Within the context of marriage between a man and a woman, sexual expression is an important aspect of bonding between spouses. However, if we express ourselves sexually outside the bounds the Lord has set, we not only jeopardize our ability to choose well; we also reject the pattern the Lord set for our eternal happiness. In his October 1993 general conference address, “The Great Plan of Happiness,” Elder Dallin H. Oaks explained:

“The power to create mortal life is the most exalted power God has given his children. Its use was mandated in the first commandment, but another important commandment was given to forbid its misuse. The emphasis we place on the law of chastity is explained by our understanding of the purpose of our procreative powers in the accomplishment of God’s plan. …

“Outside the bonds of marriage, all uses of the procreative power are to one degree or another a sinful degrading and perversion of the most divine attribute of men and women” (“The Great Plan of Happiness,” Oct. 1993 general conference).

As we use our agency to make choices to follow God’s laws, our spirits grow stronger.

If we find ourselves spiritually weakened—and we all do from time to time—our Savior Jesus Christ is there for us.

Through repentance, we can return to a life characterized by self-mastery.

As Elder David A. Bednar explained in an April 2013 general conference address:

“Some of you who receive this message need to repent of sexual or other sins. The Savior is often referred to as the Great Physician, and this title has both symbolic and literal significance. All of us have experienced the pain associated with a physical injury or wound. When we are in pain, we typically seek relief and are grateful for the medication and treatments that help to alleviate our suffering. Consider sin as a spiritual wound that causes guilt or, as described by Alma to his son Corianton, ‘remorse of conscience’ (Alma 42:18). Guilt is to our spirit what pain is to our body—a warning of danger and a protection from additional damage.

From the Atonement of the Savior flows the soothing salve that can heal our spiritual wounds and remove guilt.

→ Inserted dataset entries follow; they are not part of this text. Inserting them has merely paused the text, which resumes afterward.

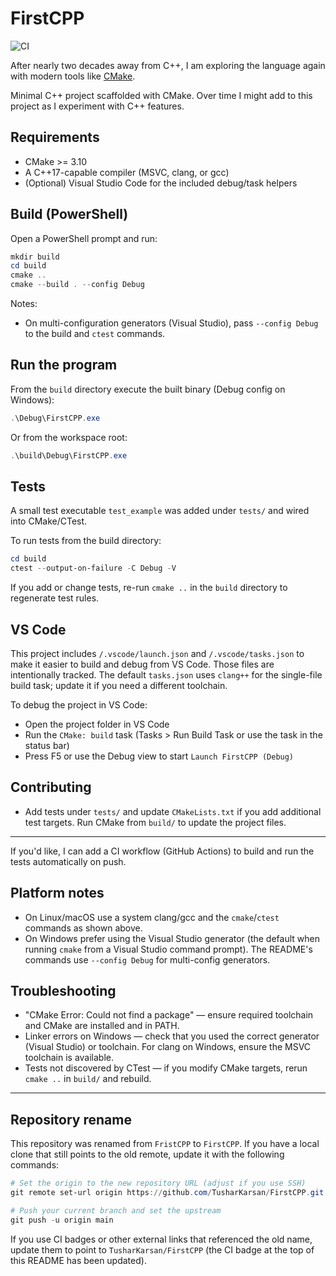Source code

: # FirstCPP

![CI](https://github.com/TusharKarsan/FirstCPP/actions/workflows/ci.yml/badge.svg)

After nearly two decades away from C++, I am exploring the language again with modern tools like [CMake](https://cmake.org/).

Minimal C++ project scaffolded with CMake. Over time I might add to this project as I experiment with C++ features.

## Requirements

- CMake >= 3.10
- A C++17-capable compiler (MSVC, clang, or gcc)
- (Optional) Visual Studio Code for the included debug/task helpers

## Build (PowerShell)

Open a PowerShell prompt and run:

```powershell
mkdir build
cd build
cmake ..
cmake --build . --config Debug
```

Notes:

- On multi-configuration generators (Visual Studio), pass `--config Debug` to the build and `ctest` commands.

## Run the program

From the `build` directory execute the built binary (Debug config on Windows):

```powershell
.\Debug\FirstCPP.exe
```

Or from the workspace root:

```powershell
.\build\Debug\FirstCPP.exe
```

## Tests

A small test executable `test_example` was added under `tests/` and wired into CMake/CTest.

To run tests from the build directory:

```powershell
cd build
ctest --output-on-failure -C Debug -V
```

If you add or change tests, re-run `cmake ..` in the `build` directory to regenerate test rules.

## VS Code

This project includes `/.vscode/launch.json` and `/.vscode/tasks.json` to make it easier to build and debug from VS Code. Those files are intentionally tracked. The default `tasks.json` uses `clang++` for the single-file build task; update it if you need a different toolchain.

To debug the project in VS Code:

- Open the project folder in VS Code
- Run the `CMake: build` task (Tasks > Run Build Task or use the task in the status bar)
- Press F5 or use the Debug view to start `Launch FirstCPP (Debug)`

## Contributing

- Add tests under `tests/` and update `CMakeLists.txt` if you add additional test targets. Run CMake from `build/` to update the project files.

---

If you'd like, I can add a CI workflow (GitHub Actions) to build and run the tests automatically on push.

## Platform notes

- On Linux/macOS use a system clang/gcc and the `cmake`/`ctest` commands as shown above.
- On Windows prefer using the Visual Studio generator (the default when running `cmake` from a Visual Studio command prompt). The README's commands use `--config Debug` for multi-config generators.

## Troubleshooting

- "CMake Error: Could not find a package" — ensure required toolchain and CMake are installed and in PATH.
- Linker errors on Windows — check that you used the correct generator (Visual Studio) or toolchain. For clang on Windows, ensure the MSVC toolchain is available.
- Tests not discovered by CTest — if you modify CMake targets, rerun `cmake ..` in `build/` and rebuild.

---

## Repository rename

This repository was renamed from `FristCPP` to `FirstCPP`. If you have a local clone that still points to the old remote, update it with the following commands:

```powershell
# Set the origin to the new repository URL (adjust if you use SSH)
git remote set-url origin https://github.com/TusharKarsan/FirstCPP.git

# Push your current branch and set the upstream
git push -u origin main
```

If you use CI badges or other external links that referenced the old name, update them to point to `TusharKarsan/FirstCPP` (the CI badge at the top of this README has been updated).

However, this salve can only be applied through the principles of faith in the Lord Jesus Christ, repentance, and consistent obedience. The results of sincere repentance are peace of conscience, comfort, and spiritual healing and renewal” (“We Believe in Being Chaste,” Apr. 2013 general conference).

Repentance requires a change of heart. The precious gifts of repentance and forgiveness are made possible by the Atonement of Jesus Christ. They can wipe the slate clean and strengthen our ability to use our agency for good.